The app has been updated and pushed to the store. It’s much better to work with video now. Most of the MLQ North video is in-app, so you can watch the videos, take your own stats, or even download the ones I’ve already done and go from there. It’s pretty slick. Downside, it has to delete your old stats, but those are a season old anyways. Look for snitch analysis and beater stats in future. (Don’t worry, those updates won’t be deleting any data).

This is a glorified beta, by the way. Everything works, and I’ve tested it a bunch myself, but I’m sure you’ll find odd things and weird inconveniences. I’ll be sorting those out in due course.
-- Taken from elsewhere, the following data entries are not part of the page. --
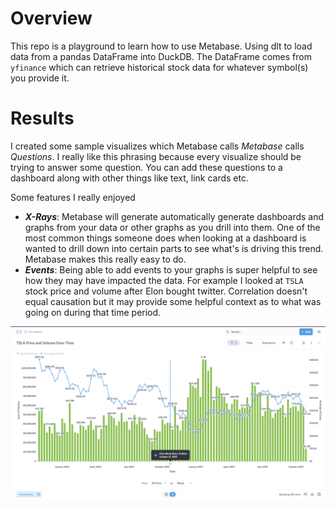 # Overview

This repo is a playground to learn how to use Metabase. Using dlt to load data from a pandas DataFrame into DuckDB. The DataFrame comes from `yfinance` which can retrieve historical stock data for whatever symbol(s) you provide it.

# Results

I created some sample visualizes which Metabase calls *Metabase* calls *Questions*. I really like this phrasing because every visualize should be trying to answer some question. You can add these questions to a dashboard along with other things like text, link cards etc.

Some features I really enjoyed 
- ***X-Rays***: Metabase will generate automatically generate dashboards and graphs from your data or other graphs as you drill into them. One of the most common things someone does when looking at a dashboard is wanted to drill down into certain parts to see what's is driving this trend. Metabase makes this really easy to do.
- ***Events***: Being able to add events to your graphs is super helpful to see how they may have impacted the data. For example I looked at `TSLA` stock price and volume after Elon bought twitter. Correlation doesn't equal causation but it may provide some helpful context as to what was going on during that time period.

![](assets/images/metabase-tsla-stock.png)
As a side note, this works best on a tablet sized screen, but it can be run on any Android device. I’ve even added some small conveniences for small screens, and I’m open to feedback on that front.

Instructions:

The only part that really needs instructions is the new video features, so here is that rundown:

1. Open the app, and swipe right to see a list of available teams. Select whichever ones you want to download. This list will include the MLQ East eventually, but for now it’s just the north.

2. Swipe back left, and your teams will be there.

3. When selecting one, a menu will pop up. The new video features are all along the bottom row.

a. Watch Videos - Loads a list of the games played by the team so far this summer.

b. Download Stats - Launches a list of games for which you can download stats. Clicking any of them will download any stats I may have taken so far.

c. Video Stats - Launches a screen with all the stats. Sadly, this requires an internet connection. After a short time, the games that team has played will show. Toggle the switches to make everything appear.

4. When you select a video to watch, a YouTube video will load. There will be two ugly white bars. Tapping the one on the left will launch a screen where all the stats are recorded from. Sub players by using the leftmost column, add stats to those on field players with the middle column, and control the clock and snitch with the right column. The top bar shows the actions so far recorded in the game, and their time-stamp. You can micro-adjust the time of the event with the - and + buttons, and you can also click the time-stamp to jump to the time of the event.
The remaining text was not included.